“Jendra! Kamu gak bisa putusin aku gitu aja!” Ini yang ke sekian kalinya Viola merengek pada Jendra, ia sampai menunggu Jendra di parkiran dan mencegatnya.
“Malu, Vi, diliatin banyak orang,” gumam Jendra tak acuh. Menyingkirkan tubuh Viola dan menarik motornya.
“Jendra! Kamu tuh emang bajingan! Bisa-bisanya ninggalin aku setelah semua yang telah kita lalui!” jerit Viola tak peduli dengan beberapa siswa yang menatapnya sambil menertawakannya.
“Aku minta maaf banget!
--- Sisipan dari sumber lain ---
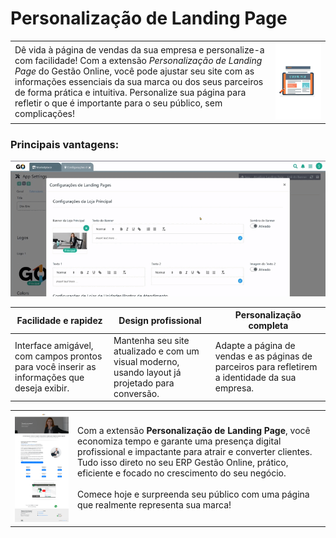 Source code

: # Personalização de Landing Page

| | |
|-|-|
|Dê vida à página de vendas da sua empresa e personalize-a com facilidade! Com a extensão *Personalização de Landing Page* do Gestão Online, você pode ajustar seu site com as informações essenciais da sua marca ou dos seus parceiros de forma prática e intuitiva. Personalize sua página para refletir o que é importante para o seu público, sem complicações! |![](https://github.com/Gestao-Online/public-docs/blob/05af0b3c2f7a60c092a59e3f5ee569e4f188d4fb/erp-v2/assets/marketplace/go_personalizar_lp/imagem_editar_lp.png?raw=true) |

### Principais vantagens:

![](https://github.com/Gestao-Online/public-docs/blob/05af0b3c2f7a60c092a59e3f5ee569e4f188d4fb/erp-v2/assets/marketplace/go_personalizar_lp/edit_lp_go.gif?raw=true)

|**Facilidade e rapidez** |**Design profissional** |**Personalização completa** |
|-------------------------|------------------------|----------------------------|
|Interface amigável, com campos prontos para você inserir as informações que deseja exibir. |Mantenha seu site atualizado e com um visual moderno, usando layout já projetado para conversão. |Adapte a página de vendas e as páginas de parceiros para refletirem a identidade da sua empresa. |

| | |
|-|-|
|![](https://github.com/Gestao-Online/public-docs/blob/05af0b3c2f7a60c092a59e3f5ee569e4f188d4fb/erp-v2/assets/marketplace/go_personalizar_lp/projeto_lp_feita.png?raw=true) |Com a extensão **Personalização de Landing Page**, você economiza tempo e garante uma presença digital profissional e impactante para atrair e converter clientes. Tudo isso direto no seu ERP Gestão Online, prático, eficiente e focado no crescimento do seu negócio.<br><br>Comece hoje e surpreenda seu público com uma página que realmente representa sua marca! |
Jangan ganggu aku lagi, ya, Vi?” Pemuda itu memakai helmnya dan melesat pergi meninggalkan area sekolah.
Viola yang masih tidak terima terus menangis dan memutuskan tetap mengejar Jendra sekalipun harus ke rumahnya.
Iya, dengan memesan transportasi online, Viola nekat mendatangi rumah Jendra dan tanpa basa-basi langsung masuk gerbang tanpa permisi.
Namun langkahnya langsung terhenti, dengan dada bergemuruh penuh amarah, matanya kembali bergetar menahan tangis itu.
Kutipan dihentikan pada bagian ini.